Loss of anchor investments
The loss of key anchor investments in recent past has literally turned the CNMI into a torched desert land where nothing grows. We look around for an oasis, only to find them fearfully dry, if not nonexistent altogether.
The issue of reviving investment to the healthy level resembling the boom years of the mid-’80s is suspect at best, nowhere in sight at worst. Not when the CNMI is now called in various investment circles “corrupt” and a clueless “welfare state.”
We could rebuild where the blind leads the blind, inching revenue generation into paltry sums annually. Without an organized plan with realistic strategies on investment involving the thoughtful process with vision and commitment, it is futile.
It’s a dreadful journey that requires more than the useless skills of technocrats who obviously lack the vision to shift paradigms from bankruptcy to prosperity. The dark clouds of fear steadily descend as we second-guess our way in the dark alleys of persistent mediocrity.
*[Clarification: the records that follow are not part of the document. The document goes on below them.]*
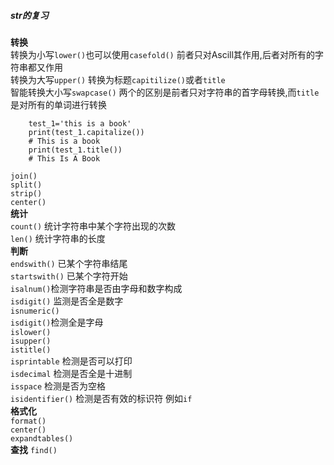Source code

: ##### str的复习
**转换** <br>
转换为小写`lower()`也可以使用`casefold()` 前者只对Ascill其作用,后者对所有的字符串都又作用<br>
转换为大写`upper()`
转换为标题`capitilize()`或者`title` <br>
智能转换大小写`swapcase()`
两个的区别是前者只对字符串的首字母转换,而`title`是对所有的单词进行转换 <br>
```
    test_1='this is a book'
    print(test_1.capitalize())
    # This is a book
    print(test_1.title())
    # This Is A Book
```
`join()` <br>
`split()` <br>
`strip()` <br>
`center()` <br>
**统计**<br>
`count()` 统计字符串中某个字符出现的次数<br> 
`len()` 统计字符串的长度<br> 
**判断**<br>
`endswith()` 已某个字符串结尾 <br>
`startswith()` 已某个字符开始 <br>
`isalnum()`检测字符串是否由字母和数字构成 <br>
`isdigit()` 监测是否全是数字 <br>
`isnumeric()` <br>
`isdigit()`检测全是字母<br>
`islower()`<br>
`isupper()`<br>
`istitle()` <br>
`isprintable` 检测是否可以打印<br> 
`isdecimal` 检测是否全是十进制<br>
`isspace`  检测是否为空格<br>
`isidentifier()` 检测是否有效的标识符 例如`if`<br>
**格式化**<br>
`format()`<br>
`center()`<br>
`expandtables()`<br>
**查找**
`find()` <br>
People pine for leadership, any leadership that would forge a pathway out of familial economic misery. The huge loss in the buying power of families clearly depicts unprecedented hardship never before seen in our developmental history. Is this the price of failure?
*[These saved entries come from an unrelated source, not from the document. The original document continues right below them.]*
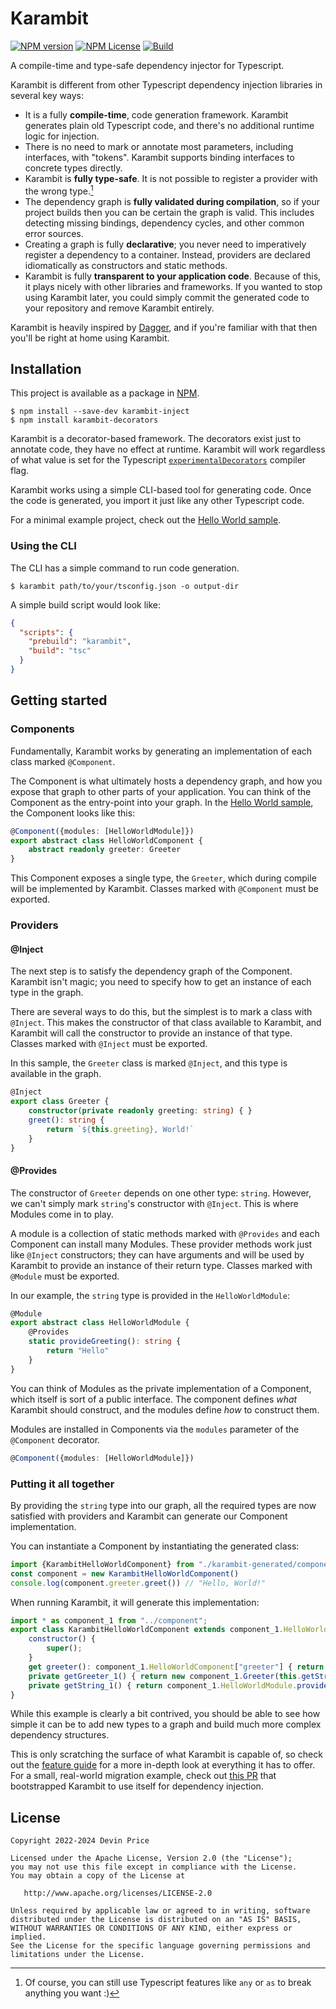 # Karambit

[![NPM version](https://badge.fury.io/js/karambit-inject.svg)](https://www.npmjs.com/package/karambit-inject)
[![NPM License](https://img.shields.io/npm/l/karambit-inject)](LICENSE.txt)
[![Build](https://github.com/DevPrice/karambit/actions/workflows/build.yml/badge.svg)](https://github.com/DevPrice/karambit/actions/workflows/build.yml)

A compile-time and type-safe dependency injector for Typescript.

Karambit is different from other Typescript dependency injection libraries in several key ways:
* It is a fully **compile-time**, code generation framework. Karambit generates plain old Typescript code, and there's no additional runtime logic for injection.
* There is no need to mark or annotate most parameters, including interfaces, with "tokens". Karambit supports binding interfaces to concrete types directly.
* Karambit is **fully type-safe**. It is not possible to register a provider with the wrong type.[^1]
* The dependency graph is **fully validated during compilation**, so if your project builds then you can be certain the graph is valid. This includes detecting missing bindings, dependency cycles, and other common error sources.
* Creating a graph is fully **declarative**; you never need to imperatively register a dependency to a container. Instead, providers are declared idiomatically as constructors and static methods.
* Karambit is fully **transparent to your application code**. Because of this, it plays nicely with other libraries and frameworks. If you wanted to stop using Karambit later, you could simply commit the generated code to your repository and remove Karambit entirely. 

Karambit is heavily inspired by [Dagger](https://github.com/google/dagger/), and if you're familiar with that then you'll be right at home using Karambit.

[^1]: Of course, you can still use Typescript features like `any` or `as` to break anything you want :)

## Installation

This project is available as a package in [NPM](https://www.npmjs.com/package/karambit-inject).

```
$ npm install --save-dev karambit-inject
$ npm install karambit-decorators
```

Karambit is a decorator-based framework. The decorators exist just to annotate code, they have no effect at runtime. Karambit will work regardless of what value is set for the Typescript [`experimentalDecorators`](https://www.typescriptlang.org/tsconfig#experimentalDecorators) compiler flag.

Karambit works using a simple CLI-based tool for generating code. Once the code is generated, you import it just like any other Typescript code.

For a minimal example project, check out the [Hello World sample](samples/hello_world).

### Using the CLI

The CLI has a simple command to run code generation.

```
$ karambit path/to/your/tsconfig.json -o output-dir
```

A simple build script would look like:

```json
{
  "scripts": {
    "prebuild": "karambit",
    "build": "tsc"
  }
}
```

## Getting started

### Components

Fundamentally, Karambit works by generating an implementation of each class marked `@Component`.

The Component is what ultimately hosts a dependency graph, and how you expose that graph to other parts of your application. You can think of the Component as the entry-point into your graph. In the [Hello World sample](samples/hello_world), the Component looks like this:

```typescript
@Component({modules: [HelloWorldModule]})
export abstract class HelloWorldComponent {
    abstract readonly greeter: Greeter
}
```

This Component exposes a single type, the `Greeter`, which during compile will be implemented by Karambit. Classes marked with `@Component` must be exported.

### Providers

#### @Inject

The next step is to satisfy the dependency graph of the Component. Karambit isn't magic; you need to specify how to get an instance of each type in the graph.

There are several ways to do this, but the simplest is to mark a class with `@Inject`. This makes the constructor of that class available to Karambit, and Karambit will call the constructor to provide an instance of that type. Classes marked with `@Inject` must be exported.

In this sample, the `Greeter` class is marked `@Inject`, and this type is available in the graph.

```typescript
@Inject
export class Greeter {
    constructor(private readonly greeting: string) { }
    greet(): string {
        return `${this.greeting}, World!`
    }
}
```

#### @Provides

The constructor of `Greeter` depends on one other type: `string`. However, we can't simply mark `string`'s constructor with `@Inject`.  This is where Modules come in to play.

A module is a collection of static methods marked with `@Provides` and each Component can install many Modules. These provider methods work just like `@Inject` constructors; they can have arguments and will be used by Karambit to provide an instance of their return type. Classes marked with `@Module` must be exported.

In our example, the `string` type is provided in the `HelloWorldModule`:

```typescript
@Module
export abstract class HelloWorldModule {
    @Provides
    static provideGreeting(): string {
        return "Hello"
    }
}
```

You can think of Modules as the private implementation of a Component, which itself is sort of a public interface. The component defines *what* Karambit should construct, and the modules define *how* to construct them.

Modules are installed in Components via the `modules` parameter of the `@Component` decorator.

```typescript
@Component({modules: [HelloWorldModule]})
```

### Putting it all together

By providing the `string` type into our graph, all the required types are now satisfied with providers and Karambit can generate our Component implementation.

You can instantiate a Component by instantiating the generated class:

```typescript
import {KarambitHelloWorldComponent} from "./karambit-generated/component"
const component = new KarambitHelloWorldComponent()
console.log(component.greeter.greet()) // "Hello, World!"
```

When running Karambit, it will generate this implementation:

```javascript
import * as component_1 from "../component";
export class KarambitHelloWorldComponent extends component_1.HelloWorldComponent {
    constructor() {
        super();
    }
    get greeter(): component_1.HelloWorldComponent["greeter"] { return this.getGreeter_1(); }
    private getGreeter_1() { return new component_1.Greeter(this.getString_1()); }
    private getString_1() { return component_1.HelloWorldModule.provideGreeting(); }
}
```

While this example is clearly a bit contrived, you should be able to see how simple it can be to add new types to a graph and build much more complex dependency structures.

This is only scratching the surface of what Karambit is capable of, so check out the [feature guide](FEATURES.md) for a more in-depth look at everything it has to offer. For a small, real-world migration example, check out [this PR](https://github.com/DevPrice/karambit/pull/1) that bootstrapped Karambit to use itself for dependency injection.

## License

```text
Copyright 2022-2024 Devin Price

Licensed under the Apache License, Version 2.0 (the "License");
you may not use this file except in compliance with the License.
You may obtain a copy of the License at

   http://www.apache.org/licenses/LICENSE-2.0

Unless required by applicable law or agreed to in writing, software
distributed under the License is distributed on an "AS IS" BASIS,
WITHOUT WARRANTIES OR CONDITIONS OF ANY KIND, either express or implied.
See the License for the specific language governing permissions and
limitations under the License.
```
Leadership has gone out to lunch far too long, donning the “business as usual” attitude, perhaps dazed at the task at hand: how to rebuild a disastrously listless economy.
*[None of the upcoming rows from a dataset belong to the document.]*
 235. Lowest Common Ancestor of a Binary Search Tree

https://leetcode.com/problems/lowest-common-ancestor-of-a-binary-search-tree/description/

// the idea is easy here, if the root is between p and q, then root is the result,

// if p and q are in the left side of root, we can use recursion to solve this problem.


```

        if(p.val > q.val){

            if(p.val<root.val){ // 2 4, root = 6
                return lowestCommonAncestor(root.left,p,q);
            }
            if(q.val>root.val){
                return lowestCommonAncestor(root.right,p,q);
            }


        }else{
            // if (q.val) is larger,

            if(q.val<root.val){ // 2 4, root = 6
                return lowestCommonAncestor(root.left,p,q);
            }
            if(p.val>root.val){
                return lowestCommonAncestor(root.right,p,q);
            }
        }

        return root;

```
Impeached former Republican governor Benigno R. Fitial toyed with plans from a small business group and legal eagles saying to each scheme, “This is it!” It depicts scattershot viewpoint hailing from statist politicians.
Cluelessness is in abundance, leaving the CNMI lacking in clarity and understanding of how much it has lost in foreign capital, its implications, and the consequence of a pile of debts inhibiting growth; the destruction and contraction of private industries from CUC’s costly power bills while splurging in deficit spending.
Leadership is caught in a bad hangover in what’s known as cargo cult mentality. It still looks around for its engine to fly its well-built bamboo reed economic airplane. Woe! Would Christmas drops be next on the agenda?
If leadership were mindful of its fiduciary duty, specifically the disastrous state of the local economy, then it would have moved with rational expectations to ease the deepening mess at home. Nothing positive has happened. A` Saina!
[B]When cost of living slams home[/B]Exercised the power of detachment to understand the spiraling cost of living if only to measure its impact against what’s left of my pension and how this scourge has adversely affected others with far less income. Very troubling!
Call the economic mess secular stagnation or depression but the suffering persists daily throughout households Marianas-wide.
“CUC” power bill is the daily mouthwash and top of the chart of “new expletives” since last year such that you could easily get viciously slammed for mentioning the name of the utility agency. The name CUC triggers invitation for unsolicited tango in places like Rota. You’re better off talking about stray village dogs or a fishing trip to the reef.
Just for purposes of clarifying new costs that have started robbing families of their buying power. Let’s say you’re a retiree with a pension of some $500 bimonthly. The 25 percent cut lowers your take home pay to $375. Add 40 percent on the new health premium increase that saps your bimonthly income even more.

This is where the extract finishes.